Lessons In Unexpected Places

This essay was originally published on The New York Times, Schoolbook: http://www.nytimes.com/schoolbook/2012/07/09/in-praise-of-paraprofessionals/

In Praise of Paraprofessionals

This is an accident, and it is a problem that is easy to fix,” Ms. Javier told me when I thanked her and apologized to her on behalf of one of our students, who had left his backpack filled with his baseball equipment at the park.

We were already on the bus back to school from our field day when he remembered and tried to make a run for it. Ms. Javier slipped off the bus and headed back to the park, solving the problem in an instant by simply going the extra mile. When she met us back at the school, backpack in hand, she was smiling, as she always is.

“You know, with these kids, their possessions are a big deal. It’s not like he would just go and get another.” Ms. Javier tells me what I already know, but she is the one who really understood enough to see it as worth her time to get off the bus and go back to the park.

Ms. Javier (whose name has been changed to protect her privacy, as are the names of all students in my posts) was a paraprofessional in my class this year. Four of my students’ special education classifications this year have qualified them to have a paraprofessional.

A paraprofessional, commonly abbreviated as “para,” is a teaching assistant whose primary responsibility is to one or several students whose Individualized Education Plans, or I.E.P.s, require that they have extra support.

My class this year had two paraprofessionals, one who scribed for a student and another who translated my lessons and provided support for the beginner English Language Learners (E.L.L.s) in my class.

This was my first experience having a para in my class. I was tentative about the arrangement, not fully understanding the role that would be played by these other adults in the classroom — not sure how I should change my lessons to work them into it, or how helpful they would be to my students. It turned out to be an experience that benefited both my students and me.

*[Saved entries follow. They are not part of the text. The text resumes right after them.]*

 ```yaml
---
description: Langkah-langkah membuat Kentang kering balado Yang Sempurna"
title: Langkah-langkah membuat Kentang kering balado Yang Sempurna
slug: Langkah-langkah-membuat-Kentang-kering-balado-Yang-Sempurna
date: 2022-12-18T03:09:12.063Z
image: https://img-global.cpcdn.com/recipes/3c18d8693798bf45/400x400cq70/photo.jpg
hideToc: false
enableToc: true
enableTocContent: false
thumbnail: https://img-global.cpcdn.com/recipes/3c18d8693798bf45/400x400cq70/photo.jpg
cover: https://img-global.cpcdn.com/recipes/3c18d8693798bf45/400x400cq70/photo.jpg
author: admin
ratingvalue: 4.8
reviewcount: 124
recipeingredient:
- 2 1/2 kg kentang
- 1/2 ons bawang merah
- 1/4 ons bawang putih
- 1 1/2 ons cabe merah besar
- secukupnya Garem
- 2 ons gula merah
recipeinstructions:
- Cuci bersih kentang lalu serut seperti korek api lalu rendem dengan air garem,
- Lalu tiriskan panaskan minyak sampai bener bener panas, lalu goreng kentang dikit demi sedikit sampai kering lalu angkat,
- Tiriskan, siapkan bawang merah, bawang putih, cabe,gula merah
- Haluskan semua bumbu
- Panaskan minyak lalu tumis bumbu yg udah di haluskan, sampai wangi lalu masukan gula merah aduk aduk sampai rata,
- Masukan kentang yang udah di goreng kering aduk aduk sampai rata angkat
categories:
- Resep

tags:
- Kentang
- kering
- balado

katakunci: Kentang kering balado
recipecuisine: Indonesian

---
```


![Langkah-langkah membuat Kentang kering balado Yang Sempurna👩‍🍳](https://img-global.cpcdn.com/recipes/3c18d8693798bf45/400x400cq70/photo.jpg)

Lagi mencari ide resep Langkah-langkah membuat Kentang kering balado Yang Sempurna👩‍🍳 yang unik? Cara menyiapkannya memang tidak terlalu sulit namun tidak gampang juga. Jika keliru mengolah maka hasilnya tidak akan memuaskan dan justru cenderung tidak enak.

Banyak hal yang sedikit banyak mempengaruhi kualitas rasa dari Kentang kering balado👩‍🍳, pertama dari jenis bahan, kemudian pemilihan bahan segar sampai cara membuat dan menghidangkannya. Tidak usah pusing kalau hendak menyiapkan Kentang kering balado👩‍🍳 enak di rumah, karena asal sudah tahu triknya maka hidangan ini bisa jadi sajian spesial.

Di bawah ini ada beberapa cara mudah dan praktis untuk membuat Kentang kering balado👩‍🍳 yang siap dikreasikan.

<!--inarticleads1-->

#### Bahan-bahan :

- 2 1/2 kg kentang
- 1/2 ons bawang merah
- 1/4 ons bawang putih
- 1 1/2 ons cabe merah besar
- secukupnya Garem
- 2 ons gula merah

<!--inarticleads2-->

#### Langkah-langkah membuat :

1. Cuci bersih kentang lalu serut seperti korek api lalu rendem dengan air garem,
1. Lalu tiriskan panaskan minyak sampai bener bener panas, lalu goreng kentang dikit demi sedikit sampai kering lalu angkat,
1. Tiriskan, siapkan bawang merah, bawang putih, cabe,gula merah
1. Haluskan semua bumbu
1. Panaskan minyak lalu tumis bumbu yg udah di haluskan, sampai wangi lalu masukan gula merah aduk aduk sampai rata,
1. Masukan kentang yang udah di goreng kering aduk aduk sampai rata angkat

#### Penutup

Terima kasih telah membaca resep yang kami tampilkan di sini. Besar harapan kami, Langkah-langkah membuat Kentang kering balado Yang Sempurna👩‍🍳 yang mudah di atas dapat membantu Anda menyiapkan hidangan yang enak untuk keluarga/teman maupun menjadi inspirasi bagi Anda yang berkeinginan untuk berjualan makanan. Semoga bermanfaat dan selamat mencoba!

Ms. Javier is the para for the E.L.L. students, and from the very first day in the classroom, she dove deeply into her responsibilities. She read my lessons and previewed my worksheets, translating important words and creating glossaries for her students to keep on their desks.

She noticed students who were not assigned to her, but who she thought she could help, and took them under her wing without being asked. She stayed after school every day to help the special education coordinator in my school organize his files, and she volunteered her personal time to work at the Saturday tutoring program.

Ms. Javier had gone above and beyond each and every day for the entire year (and probably for most of her life). She seamlessly fit into the class and anticipated every need that we could have. When I would think about doing something, she would beam and show me that she had already done it.

A lot of people go the extra mile. Ms. Javier has done it selflessly, without hope for reward, and without a hidden agenda. When she is asked to take on yet another task without any form of compensation or promotion, she is eager to do so, eager to touch more kids’ lives. She truly believes in even the most difficult students. Sometimes she will be asked to work with a particularly troubled boy in another class, and when he runs down the hall in a tantrum, she is right there behind him, smiling.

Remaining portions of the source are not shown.